Брайан внимательно посмотрел на него, пытаясь понять, нет ли сарказма в его вопросе. Похоже, что нет, но — кто его знает? Британцы известны своим ехидным чувством юмора.
Брайан хотел рассказать ему, что однажды видел нечто похожее, но передумал, решив, что это прозвучит тоже несерьезно.
— Нет, конечно, такое вряд ли возможно, — сказал он. — Но ты, я думаю, представляешь себе, что у нас нет ни малейшей идеи относительно того, что происходит и с чем мы имеем дело. Можем, например, врезаться в совершенно новую гору, которая прежде была Нью-Йорком, или столкнуться с другим самолетом. Вообще, если это искривленное время, мы точно так же могли бы оказаться в будущем, как и в прошлом.
Ник посмотрел сквозь окно.
— Похоже, что все небо наше.
— Здесь, наверху — да. А внизу — кто знает? Вот это «кто знает» для пилота авиалиний — рискованная ситуация, вроде того, что выпадет в кости. Я намерен пролететь над Бангором, если такие облака и над ним. Пролетим тогда над Атлантикой и нырнем под потолок на обратном пути дугой. Не так будет рискованно, если снизимся над водой.
— Ясно. Значит, пока что продолжаем полет.
— Правильно.
— И выжидаем.
— Тоже верно.
Ник вздохнул.
— Ну что ж, ты — капитан.
Брайан улыбнулся.
— Считай, что вам всем повезло.
Глубоко в трещинах на дне Тихого и Индийского океанов живут рыбы, которые никогда не видели и не ощущали солнечного света. Эти странные создания плавают в безднах, как призрачные баллоны, освещаемые изнутри собственным свечением.
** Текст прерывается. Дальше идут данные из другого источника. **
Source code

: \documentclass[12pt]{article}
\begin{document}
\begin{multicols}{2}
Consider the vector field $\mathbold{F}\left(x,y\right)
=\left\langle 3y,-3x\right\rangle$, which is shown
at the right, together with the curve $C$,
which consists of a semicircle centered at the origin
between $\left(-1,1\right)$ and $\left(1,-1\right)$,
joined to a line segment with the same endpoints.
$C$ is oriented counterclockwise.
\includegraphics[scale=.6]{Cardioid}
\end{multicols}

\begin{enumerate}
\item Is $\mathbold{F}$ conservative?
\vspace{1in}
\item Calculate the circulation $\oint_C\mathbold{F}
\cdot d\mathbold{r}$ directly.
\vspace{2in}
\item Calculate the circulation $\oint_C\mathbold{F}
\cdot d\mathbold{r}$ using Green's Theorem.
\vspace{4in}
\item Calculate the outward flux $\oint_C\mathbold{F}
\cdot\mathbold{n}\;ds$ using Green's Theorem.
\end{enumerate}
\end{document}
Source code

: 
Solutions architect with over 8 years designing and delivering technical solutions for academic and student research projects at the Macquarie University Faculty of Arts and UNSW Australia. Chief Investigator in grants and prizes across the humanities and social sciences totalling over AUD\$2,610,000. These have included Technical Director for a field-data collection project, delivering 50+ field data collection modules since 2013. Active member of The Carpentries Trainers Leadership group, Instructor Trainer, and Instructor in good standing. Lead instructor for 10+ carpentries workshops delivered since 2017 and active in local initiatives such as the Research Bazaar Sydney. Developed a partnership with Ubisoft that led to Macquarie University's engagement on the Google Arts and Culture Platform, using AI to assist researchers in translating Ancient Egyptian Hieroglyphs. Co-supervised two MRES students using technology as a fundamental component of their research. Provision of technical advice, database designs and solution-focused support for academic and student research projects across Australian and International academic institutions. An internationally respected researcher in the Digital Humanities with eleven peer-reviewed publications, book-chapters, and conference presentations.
Хотя они и выглядят хрупкими созданиями, на самом деле это чудо биологии, созданное, чтобы выдерживать давление, способное в один миг расплющить человека. Их великая сила одновременно и их слабость: пожизненно заключенные в своем странном теле, они обречены вечно существовать в черных безднах. Если их ловят и вытаскивают на поверхность, к солнцу, они просто взрываются. Не внешнее давление разрушает их, а как раз его отсутствие.
Крэг Туми вырос в своей собственной темной трещине и жил в собственной атмосфере высокого давления. Его отец был служащим в банке. Он подолгу отсутствовал дома — карикатурный тип круглого отличника. Своего единственного сына он подгонял так яростно, как и самого себя. Истории, которые рассказывал отец на сон грядущий, когда Крэг был еще совсем ребенком, пугали мальчика. И не удивительно, потому что страх был именно той эмоцией, которую Роджер Туми старался пробудить в мальчике. Эти истории главным образом были о расе чудовищных созданий, называемых лангольерами. Их миссия в жизни, их, так сказать, работа (а в мире Роджера Туми все имело свою работу, все занималось выполнением серьезных задач) состояла в том, чтобы набрасываться на ленивых расхлябанных детей. К тому времени, как ему исполнилось семь лет, Крэг стал целеустремленным круглым отличником во всем, как и его отец. Он решил навсегда: лангольерам до него не добраться. Никогда.
Четвертной табель, в котором не стояли сплошные пятерки, был неприемлемым. Иная оценка становилась темой лекции, насыщенной пугающими предостережениями о том, какой станет жизнь, когда придется рыть канавы или опорожнять мусорные ящики. Четверка была наказуема обычно недельной изоляцией в своей комнате. В течение такой недели Крэгу разрешалось только ходить в школу и появляться за столом во время семейной трапезы. Для хорошего поведения выходных не было. С другой стороны, выдающееся достижение, например, когда Крэг в соревнованиях трех школ победил в десятиборье, никакой похвалы не удостаивалось. Когда Крэг показал отцу медаль за такое достижение, врученную ему в присутствии всех учащихся, отец посмотрел на нее, невразумительно хмыкнул и снова уткнулся в свою газету. Крэгу было девять лет, когда отец умер от сердечного приступа.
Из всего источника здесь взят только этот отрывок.